As you can probably tell from this thread, that's not really a simple question :). Honestly though we're arguing details... tiled deferred and "forward+" (tiled forward) are really similar, and both are strictly better than conventional forward or conventional deferred.

Can someone explain texture space lighting briefly to me? Thanks.
The tl;dr version:

Instead of shading in screen space - i.e. for each pixel, you sample input textures then compute a lighting function based on those inputs - imagine doing the shading "on the surface of each object". So for each pixel in the *texture map*, compute the lighting at that place on the object, and save the result into a texture. Then to display you simply render the object using that pre-lit texture map, including texture filtering.

There are of course details... the fact that textures are reused in different places in the scene means that you need some form of virtual texturing, since the lighting results will actually be different for each of those places. Also you don't want to shade at the resolution of the textures themselves... you want to shade at some resolution that once projected into screen space ends up being roughly pixel frequency. Mipmapping sort of already does this so you can use a similar technique.

The potential advantages are that since you're applying texture filtering to the final shaded output you get very little aliasing (from stuff like specular) in screen space, since it gets band-limited to the right frequency automatically. Disadvantages sebbbi alluded to: among other things, you will end up shading more samples (up to ~4x) than shading in screen space since you need enough data to filter properly. Also it should be noted that using texture-space shading does *not* eliminate the need for stuff like normal map/BRDF filtering, as the function can still alias in motion if the input is not properly band-limited. Given that, the question is whether or not texture-space shading provides enough additional visual quality over a properly filtered BRDF (say LEAN mapping or similar) to be worth the additional complexity and cost. The answer to that is unclear :)
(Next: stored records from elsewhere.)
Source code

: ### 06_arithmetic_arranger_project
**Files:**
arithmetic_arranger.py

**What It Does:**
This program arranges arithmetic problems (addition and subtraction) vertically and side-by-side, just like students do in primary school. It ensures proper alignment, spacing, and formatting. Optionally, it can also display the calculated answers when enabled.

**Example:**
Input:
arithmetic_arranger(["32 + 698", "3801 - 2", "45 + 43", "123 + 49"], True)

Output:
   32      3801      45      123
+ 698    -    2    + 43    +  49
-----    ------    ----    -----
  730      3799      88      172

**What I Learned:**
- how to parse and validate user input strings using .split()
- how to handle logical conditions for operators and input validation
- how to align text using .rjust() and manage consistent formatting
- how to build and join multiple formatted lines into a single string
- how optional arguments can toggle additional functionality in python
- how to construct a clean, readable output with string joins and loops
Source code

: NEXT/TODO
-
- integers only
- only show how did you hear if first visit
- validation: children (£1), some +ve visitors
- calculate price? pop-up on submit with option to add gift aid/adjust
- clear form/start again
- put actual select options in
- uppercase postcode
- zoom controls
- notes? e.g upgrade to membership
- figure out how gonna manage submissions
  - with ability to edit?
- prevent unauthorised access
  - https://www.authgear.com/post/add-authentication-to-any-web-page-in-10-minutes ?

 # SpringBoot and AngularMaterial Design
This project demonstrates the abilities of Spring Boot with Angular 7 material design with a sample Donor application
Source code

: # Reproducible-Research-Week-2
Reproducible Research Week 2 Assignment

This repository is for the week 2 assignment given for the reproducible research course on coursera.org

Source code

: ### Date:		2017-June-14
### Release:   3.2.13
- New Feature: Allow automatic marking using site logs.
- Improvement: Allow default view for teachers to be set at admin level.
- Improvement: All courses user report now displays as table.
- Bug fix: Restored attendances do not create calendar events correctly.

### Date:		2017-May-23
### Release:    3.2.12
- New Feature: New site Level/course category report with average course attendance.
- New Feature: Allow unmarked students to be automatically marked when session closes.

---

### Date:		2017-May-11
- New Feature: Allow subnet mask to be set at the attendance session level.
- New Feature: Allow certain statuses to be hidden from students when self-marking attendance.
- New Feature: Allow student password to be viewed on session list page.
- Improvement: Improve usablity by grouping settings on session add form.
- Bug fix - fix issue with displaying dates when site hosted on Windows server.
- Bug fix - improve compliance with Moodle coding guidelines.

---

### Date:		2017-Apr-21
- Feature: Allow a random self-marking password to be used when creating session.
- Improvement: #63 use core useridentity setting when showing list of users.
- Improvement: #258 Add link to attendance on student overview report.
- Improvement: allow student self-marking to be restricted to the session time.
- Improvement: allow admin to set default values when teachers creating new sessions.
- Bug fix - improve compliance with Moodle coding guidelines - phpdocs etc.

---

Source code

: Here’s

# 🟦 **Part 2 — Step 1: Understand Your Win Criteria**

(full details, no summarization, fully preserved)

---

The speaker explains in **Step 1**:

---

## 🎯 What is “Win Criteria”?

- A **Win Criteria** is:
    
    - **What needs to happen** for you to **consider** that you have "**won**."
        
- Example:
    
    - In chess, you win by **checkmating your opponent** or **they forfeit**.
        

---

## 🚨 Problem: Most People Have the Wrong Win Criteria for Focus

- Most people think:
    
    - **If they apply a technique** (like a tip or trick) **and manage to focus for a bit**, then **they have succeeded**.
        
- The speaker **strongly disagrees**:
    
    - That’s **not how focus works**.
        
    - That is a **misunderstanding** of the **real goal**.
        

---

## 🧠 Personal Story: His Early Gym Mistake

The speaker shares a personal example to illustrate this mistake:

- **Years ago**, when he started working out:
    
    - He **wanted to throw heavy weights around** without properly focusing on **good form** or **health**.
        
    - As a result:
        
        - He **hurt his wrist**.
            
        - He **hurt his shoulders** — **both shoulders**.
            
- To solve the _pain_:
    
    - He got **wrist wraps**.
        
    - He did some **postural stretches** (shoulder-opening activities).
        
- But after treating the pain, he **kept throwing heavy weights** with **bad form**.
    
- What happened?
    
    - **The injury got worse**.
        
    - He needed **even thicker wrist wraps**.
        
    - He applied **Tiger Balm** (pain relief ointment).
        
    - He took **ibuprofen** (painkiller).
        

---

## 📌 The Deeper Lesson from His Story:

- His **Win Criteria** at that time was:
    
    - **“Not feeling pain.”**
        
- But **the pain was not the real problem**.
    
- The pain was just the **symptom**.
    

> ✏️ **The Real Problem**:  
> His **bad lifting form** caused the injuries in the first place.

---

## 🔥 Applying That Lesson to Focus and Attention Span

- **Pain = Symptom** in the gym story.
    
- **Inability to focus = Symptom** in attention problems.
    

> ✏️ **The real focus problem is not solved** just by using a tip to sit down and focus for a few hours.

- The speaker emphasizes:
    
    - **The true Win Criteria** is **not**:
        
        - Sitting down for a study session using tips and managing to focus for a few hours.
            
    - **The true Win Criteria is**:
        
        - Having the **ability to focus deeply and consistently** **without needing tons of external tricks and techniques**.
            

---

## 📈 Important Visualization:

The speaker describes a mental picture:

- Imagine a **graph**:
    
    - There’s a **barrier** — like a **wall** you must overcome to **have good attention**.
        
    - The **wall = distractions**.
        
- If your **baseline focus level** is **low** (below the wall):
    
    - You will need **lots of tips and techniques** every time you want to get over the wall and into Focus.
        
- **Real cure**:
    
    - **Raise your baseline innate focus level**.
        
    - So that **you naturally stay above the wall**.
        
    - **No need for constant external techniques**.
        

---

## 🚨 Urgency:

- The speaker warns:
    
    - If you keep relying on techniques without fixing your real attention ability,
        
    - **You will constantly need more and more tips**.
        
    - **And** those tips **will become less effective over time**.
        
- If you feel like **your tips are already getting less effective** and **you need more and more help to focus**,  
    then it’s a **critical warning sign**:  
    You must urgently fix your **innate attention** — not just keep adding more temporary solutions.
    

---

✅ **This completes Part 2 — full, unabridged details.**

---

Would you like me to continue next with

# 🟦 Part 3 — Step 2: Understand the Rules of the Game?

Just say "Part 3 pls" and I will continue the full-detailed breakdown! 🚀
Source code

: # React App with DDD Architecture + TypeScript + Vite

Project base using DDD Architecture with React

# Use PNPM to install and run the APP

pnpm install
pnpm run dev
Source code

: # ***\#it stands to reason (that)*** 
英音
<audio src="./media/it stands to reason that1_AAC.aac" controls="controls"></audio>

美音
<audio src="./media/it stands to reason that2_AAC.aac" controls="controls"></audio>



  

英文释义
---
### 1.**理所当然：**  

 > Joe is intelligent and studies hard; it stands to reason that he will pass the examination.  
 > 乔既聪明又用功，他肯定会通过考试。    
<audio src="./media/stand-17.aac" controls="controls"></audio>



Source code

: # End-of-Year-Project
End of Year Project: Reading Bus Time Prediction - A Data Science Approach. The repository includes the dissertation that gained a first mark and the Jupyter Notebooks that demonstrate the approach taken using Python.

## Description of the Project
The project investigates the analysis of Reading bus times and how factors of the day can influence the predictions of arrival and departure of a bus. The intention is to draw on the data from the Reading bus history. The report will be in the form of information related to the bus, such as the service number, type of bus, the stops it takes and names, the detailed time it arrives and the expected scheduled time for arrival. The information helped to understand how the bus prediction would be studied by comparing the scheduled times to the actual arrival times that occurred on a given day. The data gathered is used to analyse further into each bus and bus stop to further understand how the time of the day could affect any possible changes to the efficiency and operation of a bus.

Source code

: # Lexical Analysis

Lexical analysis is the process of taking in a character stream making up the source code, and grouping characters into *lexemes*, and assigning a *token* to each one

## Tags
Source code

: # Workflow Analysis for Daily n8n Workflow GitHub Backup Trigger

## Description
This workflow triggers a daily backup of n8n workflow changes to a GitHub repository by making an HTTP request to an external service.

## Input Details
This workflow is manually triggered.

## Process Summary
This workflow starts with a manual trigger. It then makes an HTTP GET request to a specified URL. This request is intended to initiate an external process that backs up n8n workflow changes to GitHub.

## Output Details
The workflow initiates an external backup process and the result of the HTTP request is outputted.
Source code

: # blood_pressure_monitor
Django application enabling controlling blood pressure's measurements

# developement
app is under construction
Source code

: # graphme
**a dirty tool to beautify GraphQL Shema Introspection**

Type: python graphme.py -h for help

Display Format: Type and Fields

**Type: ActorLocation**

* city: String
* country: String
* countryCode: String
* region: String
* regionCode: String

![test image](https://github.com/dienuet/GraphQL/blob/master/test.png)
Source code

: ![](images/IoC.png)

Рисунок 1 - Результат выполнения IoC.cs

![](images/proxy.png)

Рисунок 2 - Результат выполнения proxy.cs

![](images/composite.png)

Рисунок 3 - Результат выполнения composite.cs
There's a gigantic discussion about this - including a nice RenderMonkey shader comparison by Stephen Hill! - over here if you're bored: http://timothylottes.blogspot.ca/2012/01/sbaa-paper-sraa-and-texture-aligned.html :)
 
Also you don't want to shade at the resolution of the textures themselves... you want to shade at some resolution that once projected into screen space ends up being roughly pixel frequency.
Luckily virtual texturing does this for you automatically. The virtual texture cache includes all the visible texture surfaces at the correct detail levels, so you can simply do 1:1 lighting. Point sample the texels like you do in screen space deferred lighting.

Like Andrew said earlier, this doesn't completely solve the normal map filtering issue. It just solves the part of trilinear filtering the normal map during screen buffer rendering (4 bilinear samples * 2 mip levels = 8 samples get blended together -> temporal aliasing caused by incorrect normal map linear filtering). You still have to generate the texture mip levels so that the lighting equation provides correct results in lower mip levels as well (recursive 2x2 averaging is wrong for normals). As long as the mip calculation is correct (not a trivial task since it requires extra data about distribution), you can simply trilinear (or anisotropic) filter the lighted virtual texture cache, and you should get no shader aliasing (from lighting) at all.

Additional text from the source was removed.